§ **Work instructions**
Omit the images and reproduce the rest of the entries exactly.
====== Material provided ======
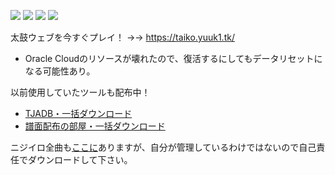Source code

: [![](https://nogithub.codeberg.page/badge.svg)](https://nogithub.codeberg.page/) [![](https://badgen.net/badge/%F0%9F%94%AA/No%20Allergy/FF0000)](https://codeberg.org/mofusky/defeat-allergy) [![](https://badgen.net/badge/TikTok/@yuukihacker/000000)](https://www.tiktok.com/@yuukihacker) ![](https://badgen.net/badge/PayPay/yfpk/FF0000)

太鼓ウェブを今すぐプレイ！ →→ https://taiko.yuuk1.tk/
- Oracle Cloudのリソースが壊れたので、復活するにしてもデータリセットになる可能性あり。

以前使用していたツールも配布中！
- [TJADB・一括ダウンロード](https://codeberg.org/mofusky/tjadb-downloader)
- [譜面配布の部屋・一括ダウンロード](https://codeberg.org/mofusky/humenroom-downloader)

ニジイロ全曲も[ここに](https://drive.google.com/drive/folders/19eGJLDkiTt2qsJ2-YMrhvuV6VvxZYcWE?usp=sharing)ありますが、自分が管理しているわけではないので自己責任でダウンロードして下さい。
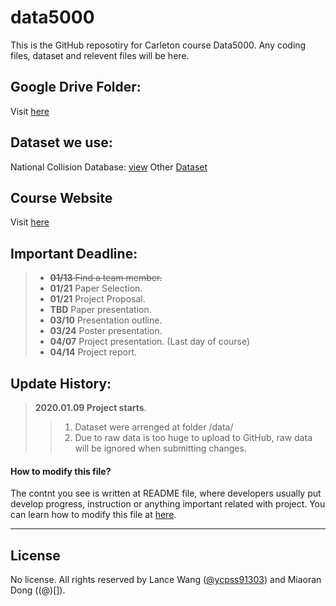 # data5000
This is the GitHub reposotiry for Carleton course Data5000. Any coding files, dataset and relevent files will be here.

## Google Drive Folder:
Visit [here](https://drive.google.com/drive/folders/1fPmk5myTJ0-fFy3vEMhSuxwtxhNGfENu)

## Dataset we use:
National Collision Database: [view](https://open.canada.ca/data/en/dataset/1eb9eba7-71d1-4b30-9fb1-30cbdab7e63a)
Other [Dataset](http://wwwapps2.tc.gc.ca/Saf-Sec-Sur/7/NCDB-BNDC/p.aspx?c=100-0-0&l=en)

## Course Website
Visit [here](http://olgabaysal.com/teaching/winter20/data5000_w20.html)


## Important Deadline:
>- ~~**01/13** Find a team member.~~
>- **01/21** Paper Selection.
>- **01/21** Project Proposal.
>- **TBD** Paper presentation.
>- **03/10** Presentation outline.
>- **03/24** Poster presentation.
>- **04/07** Project presentation. (Last day of course)
>- **04/14** Project report.

## Update History:
> **2020.01.09 Project starts**.
>> 1. Dataset were arrenged at folder /data/
>> 2. Due to raw data is too huge to upload to GitHub, raw data will be ignored when submitting changes.

#### How to modify this file?
The contnt you see is written at README file, where developers usually put develop progress, instruction or anything important related with project. You can learn how to modify this file at [here](https://help.github.com/en/github/writing-on-github/basic-writing-and-formatting-syntax).

***
## License

No license. All rights reserved by Lance Wang ([@ycpss91303](https://github.com/ycpss91303)) and Miaoran Dong ((@)[]).
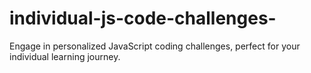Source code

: # individual-js-code-challenges-
Engage in personalized JavaScript coding challenges, perfect for your individual learning journey.
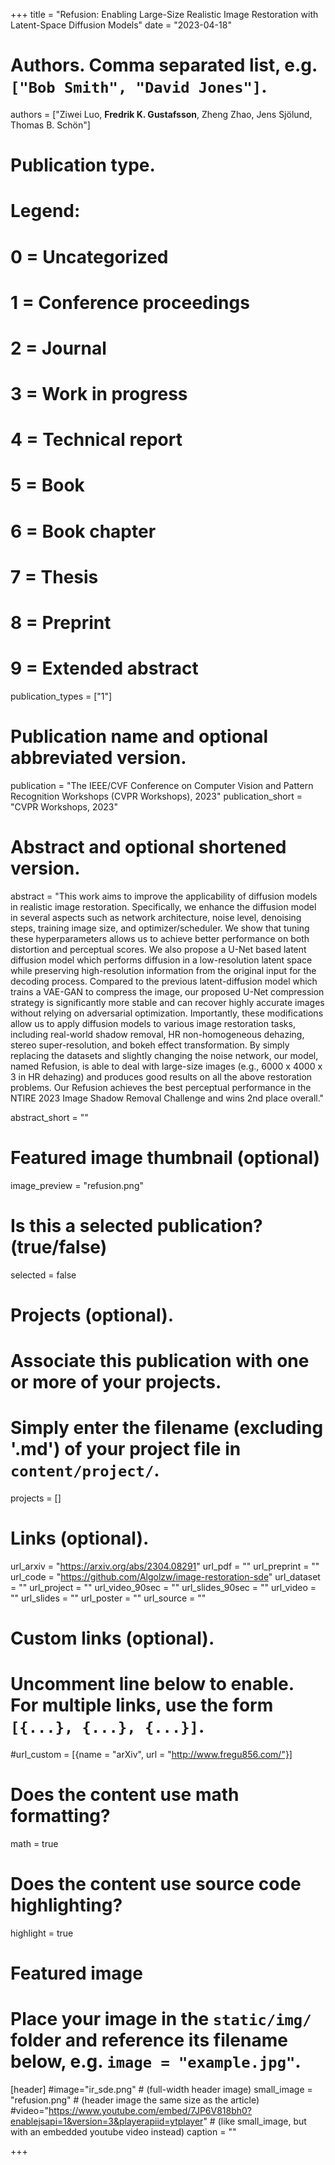 +++
title = "Refusion: Enabling Large-Size Realistic Image Restoration with Latent-Space Diffusion Models"
date = "2023-04-18"

# Authors. Comma separated list, e.g. `["Bob Smith", "David Jones"]`.
authors = ["Ziwei Luo, **Fredrik K. Gustafsson**, Zheng Zhao, Jens Sjölund, Thomas B. Schön"]

# Publication type.
# Legend:
# 0 = Uncategorized
# 1 = Conference proceedings
# 2 = Journal
# 3 = Work in progress
# 4 = Technical report
# 5 = Book
# 6 = Book chapter
# 7 = Thesis
# 8 = Preprint
# 9 = Extended abstract
publication_types = ["1"]

# Publication name and optional abbreviated version.
publication = "The IEEE/CVF Conference on Computer Vision and Pattern Recognition Workshops (CVPR Workshops), 2023"
publication_short = "CVPR Workshops, 2023"

# Abstract and optional shortened version.
abstract = "This work aims to improve the applicability of diffusion models in realistic image restoration. Specifically, we enhance the diffusion model in several aspects such as network architecture, noise level, denoising steps, training image size, and optimizer/scheduler. We show that tuning these hyperparameters allows us to achieve better performance on both distortion and perceptual scores. We also propose a U-Net based latent diffusion model which performs diffusion in a low-resolution latent space while preserving high-resolution information from the original input for the decoding process. Compared to the previous latent-diffusion model which trains a VAE-GAN to compress the image, our proposed U-Net compression strategy is significantly more stable and can recover highly accurate images without relying on adversarial optimization. Importantly, these modifications allow us to apply diffusion models to various image restoration tasks, including real-world shadow removal, HR non-homogeneous dehazing, stereo super-resolution, and bokeh effect transformation. By simply replacing the datasets and slightly changing the noise network, our model, named Refusion, is able to deal with large-size images (e.g., 6000 x 4000 x 3 in HR dehazing) and produces good results on all the above restoration problems. Our Refusion achieves the best perceptual performance in the NTIRE 2023 Image Shadow Removal Challenge and wins 2nd place overall."

abstract_short = ""

# Featured image thumbnail (optional)
image_preview = "refusion.png"

# Is this a selected publication? (true/false)
selected = false

# Projects (optional).
#   Associate this publication with one or more of your projects.
#   Simply enter the filename (excluding '.md') of your project file in `content/project/`.
projects = []

# Links (optional).
url_arxiv = "https://arxiv.org/abs/2304.08291"
url_pdf = ""
url_preprint = ""
url_code = "https://github.com/Algolzw/image-restoration-sde"
url_dataset = ""
url_project = ""
url_video_90sec = ""
url_slides_90sec = ""
url_video = ""
url_slides = ""
url_poster = ""
url_source = ""

# Custom links (optional).
#   Uncomment line below to enable. For multiple links, use the form `[{...}, {...}, {...}]`.
#url_custom = [{name = "arXiv", url = "http://www.fregu856.com/"}]

# Does the content use math formatting?
math = true

# Does the content use source code highlighting?
highlight = true

# Featured image
# Place your image in the `static/img/` folder and reference its filename below, e.g. `image = "example.jpg"`.
[header]
#image="ir_sde.png" # (full-width header image)
small_image = "refusion.png" # (header image the same size as the article)
#video="https://www.youtube.com/embed/7JP6V818bh0?enablejsapi=1&version=3&playerapiid=ytplayer" # (like small_image, but with an embedded youtube video instead)
caption = ""

+++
======
§ **Result**
Source code

: [![](https://nogithub.codeberg.page/badge.svg)](https://nogithub.codeberg.page/) [![](https://badgen.net/badge/%F0%9F%94%AA/No%20Allergy/FF0000)](https://codeberg.org/mofusky/defeat-allergy) [![](https://badgen.net/badge/TikTok/@yuukihacker/000000)](https://www.tiktok.com/@yuukihacker) ![](https://badgen.net/badge/PayPay/yfpk/FF0000)

太鼓ウェブを今すぐプレイ！ →→ https://taiko.yuuk1.tk/
- Oracle Cloudのリソースが壊れたので、復活するにしてもデータリセットになる可能性あり。

以前使用していたツールも配布中！
- [TJADB・一括ダウンロード](https://codeberg.org/mofusky/tjadb-downloader)
- [譜面配布の部屋・一括ダウンロード](https://codeberg.org/mofusky/humenroom-downloader)

ニジイロ全曲も[ここに](https://drive.google.com/drive/folders/19eGJLDkiTt2qsJ2-YMrhvuV6VvxZYcWE?usp=sharing)ありますが、自分が管理しているわけではないので自己責任でダウンロードして下さい。
 # data5000
This is the GitHub reposotiry for Carleton course Data5000. Any coding files, dataset and relevent files will be here.

## Google Drive Folder:
Visit [here](https://drive.google.com/drive/folders/1fPmk5myTJ0-fFy3vEMhSuxwtxhNGfENu)

## Dataset we use:
National Collision Database: [view](https://open.canada.ca/data/en/dataset/1eb9eba7-71d1-4b30-9fb1-30cbdab7e63a)
Other [Dataset](http://wwwapps2.tc.gc.ca/Saf-Sec-Sur/7/NCDB-BNDC/p.aspx?c=100-0-0&l=en)

## Course Website
Visit [here](http://olgabaysal.com/teaching/winter20/data5000_w20.html)


## Important Deadline:
>- ~~**01/13** Find a team member.~~
>- **01/21** Paper Selection.
>- **01/21** Project Proposal.
>- **TBD** Paper presentation.
>- **03/10** Presentation outline.
>- **03/24** Poster presentation.
>- **04/07** Project presentation. (Last day of course)
>- **04/14** Project report.

## Update History:
> **2020.01.09 Project starts**.
>> 1. Dataset were arrenged at folder /data/
>> 2. Due to raw data is too huge to upload to GitHub, raw data will be ignored when submitting changes.

#### How to modify this file?
The contnt you see is written at README file, where developers usually put develop progress, instruction or anything important related with project. You can learn how to modify this file at [here](https://help.github.com/en/github/writing-on-github/basic-writing-and-formatting-syntax).

***
## License

No license. All rights reserved by Lance Wang ([@ycpss91303](https://github.com/ycpss91303)) and Miaoran Dong ((@)[]).
Source code

: # individual-js-code-challenges-
Engage in personalized JavaScript coding challenges, perfect for your individual learning journey.
 +++
title = "Refusion: Enabling Large-Size Realistic Image Restoration with Latent-Space Diffusion Models"
date = "2023-04-18"

# Authors. Comma separated list, e.g. `["Bob Smith", "David Jones"]`.
authors = ["Ziwei Luo, **Fredrik K. Gustafsson**, Zheng Zhao, Jens Sjölund, Thomas B. Schön"]

# Publication type.
# Legend:
# 0 = Uncategorized
# 1 = Conference proceedings
# 2 = Journal
# 3 = Work in progress
# 4 = Technical report
# 5 = Book
# 6 = Book chapter
# 7 = Thesis
# 8 = Preprint
# 9 = Extended abstract
publication_types = ["1"]

# Publication name and optional abbreviated version.
publication = "The IEEE/CVF Conference on Computer Vision and Pattern Recognition Workshops (CVPR Workshops), 2023"
publication_short = "CVPR Workshops, 2023"

# Abstract and optional shortened version.
abstract = "This work aims to improve the applicability of diffusion models in realistic image restoration. Specifically, we enhance the diffusion model in several aspects such as network architecture, noise level, denoising steps, training image size, and optimizer/scheduler. We show that tuning these hyperparameters allows us to achieve better performance on both distortion and perceptual scores. We also propose a U-Net based latent diffusion model which performs diffusion in a low-resolution latent space while preserving high-resolution information from the original input for the decoding process. Compared to the previous latent-diffusion model which trains a VAE-GAN to compress the image, our proposed U-Net compression strategy is significantly more stable and can recover highly accurate images without relying on adversarial optimization. Importantly, these modifications allow us to apply diffusion models to various image restoration tasks, including real-world shadow removal, HR non-homogeneous dehazing, stereo super-resolution, and bokeh effect transformation. By simply replacing the datasets and slightly changing the noise network, our model, named Refusion, is able to deal with large-size images (e.g., 6000 x 4000 x 3 in HR dehazing) and produces good results on all the above restoration problems. Our Refusion achieves the best perceptual performance in the NTIRE 2023 Image Shadow Removal Challenge and wins 2nd place overall."

abstract_short = ""

# Featured image thumbnail (optional)
image_preview = "refusion.png"

# Is this a selected publication? (true/false)
selected = false

# Projects (optional).
#   Associate this publication with one or more of your projects.
#   Simply enter the filename (excluding '.md') of your project file in `content/project/`.
projects = []

# Links (optional).
url_arxiv = "https://arxiv.org/abs/2304.08291"
url_pdf = ""
url_preprint = ""
url_code = "https://github.com/Algolzw/image-restoration-sde"
url_dataset = ""
url_project = ""
url_video_90sec = ""
url_slides_90sec = ""
url_video = ""
url_slides = ""
url_poster = ""
url_source = ""

# Custom links (optional).
#   Uncomment line below to enable. For multiple links, use the form `[{...}, {...}, {...}]`.
#url_custom = [{name = "arXiv", url = "http://www.fregu856.com/"}]

# Does the content use math formatting?
math = true

# Does the content use source code highlighting?
highlight = true

# Featured image
# Place your image in the `static/img/` folder and reference its filename below, e.g. `image = "example.jpg"`.
[header]
#image="ir_sde.png" # (full-width header image)
small_image = "refusion.png" # (header image the same size as the article)
#video="https://www.youtube.com/embed/7JP6V818bh0?enablejsapi=1&version=3&playerapiid=ytplayer" # (like small_image, but with an embedded youtube video instead)
caption = ""

+++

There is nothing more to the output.